ASP型のシステムをおすすめする理由

5/24/2017

 

今の理想は陳腐化する、という話。

 

男性用の美容商材を製造販売しているクライアントがいます。カートシステムはEC-CUBEを数年かけてカスタマイズしてきているものを使っています。そのシステムがとてもいけていません。

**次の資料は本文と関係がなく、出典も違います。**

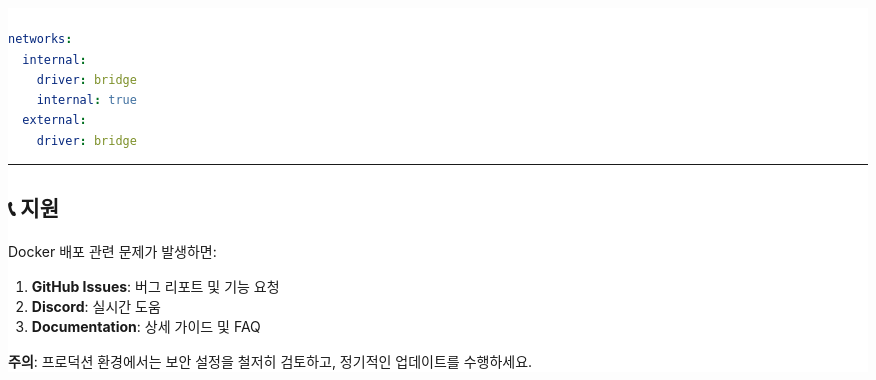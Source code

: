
 ```yaml

networks:
  internal:
    driver: bridge
    internal: true
  external:
    driver: bridge
```

---

## 📞 지원

Docker 배포 관련 문제가 발생하면:

1. **GitHub Issues**: 버그 리포트 및 기능 요청
2. **Discord**: 실시간 도움
3. **Documentation**: 상세 가이드 및 FAQ

**주의**: 프로덕션 환경에서는 보안 설정을 철저히 검토하고, 정기적인 업데이트를 수행하세요.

定期販売モデルなのに定期販売仕様の顧客データになっていなかったり、システムが継ぎ接ぎで作っているので複雑化してしまい、挙動が遅かったりと事業運営に致命的な状態にあります。受発注の自動化も為されていない状況。。

 

1番の問題は、それを開発してきた開発者以外はそのシステムをいじれないというなんともお粗末な事態が起こっています。しかもその担当者は社内に在籍しておらず、ちょっとした改修にも数ヶ月かかるような始末。

 

ありえないシステムベンダーの対応

 

 

先日、申し込みページで顧客情報を登録している途中に画面が強制的にページ上部に戻されてしまう事象が発覚し、それを直してもらうことになりました。

 

ユーザー側からすると、急に画面が切り替わるので裏サイトにでも飛ばされたかのような印象を受けます。そのため、そこで購入をやめてしまっている人は結構いるのではないかと思います。

 

その事象を直すのに半月ばかりかかりました。そして極めつけは、改修部分の本番反映で1時間程度サイトを止めないといけないのに、日中しか作業をしてくれないというなんとも顧客を無視した対応です。

 

こちらとしては少しでも損失を少なくしたいので、当たり前ですが影響の少ない深夜作業を望んでいました。もちろん追加で発生するコストも飲む前提です。

 

それにも関わらず、「会社の方針で」と譲らない相手。これまで10数年いろんなパートナーと仕事をしてきましたが、ここまでクライアントを見ていない会社は始めてです。

 

システムへの不安や不足もありますが、この企業姿勢がパートナーとしては許せないので、早々にリプレイスをしたいと考えています。

 

顧客情報の引き継ぎなど、致命的なダメージも想定できますが、この先10年、20年と事業を運営していくにあたって、この企業姿勢のパートナーが事業の根幹を握っているのは癌でしかありません。

 

自社好みの仕様はベストな選択ではない

 


結局、自社の思うような形を求めて追加開発をしていくと、それに携わった人しか状況を把握できず、かつ時代遅れになりがちです。

 

新規でシステム導入を検討しているクライアントがいる時は、僕はASP型のサービスを紹介するようにしています。なぜなら、世の中の必要に応じて機能アップデートがされていき、追加開発コストをかけずに最新の機能を利用できるようになるからです。

 

カスタマイズした自社仕様のシステムは、新築の家と同じようなものです。買った時点が価値のピークで、その後次第に古いものとなっていきます。家族が増えたり減ったりした時に住み替えが難しいという難点もあります。

 

アメリカではITシステムは既製品を利用します。そして、そのシステムに自社の事業を合わせていくのが一般的です。その方がスピードが早いからです。

 

さらに、目まぐるしく移り変わる時代において、どれだけしっかりと要件定義してもそれらは必ず陳腐化してしまいます。その無駄を省くための合理的な判断だと思います。

 

 

現時点で最終形が見えていて、そのための潤沢なお金があるのであれば、それを目指すのも良いとは思います。でも、もしそんなシステムを作れたとしても現時点の事業にはオーバースペックなシステムになるのは明らかです。

 

なので、あまり”今の”自社の求める形を優先しすぎない方が僕は良いと思っています。

 

事業も会社も生き物です。その時々に応じた適切なシステムを利用できるようにしておくのが、先の見えないビジネスの海を航海するためには必要だと思います。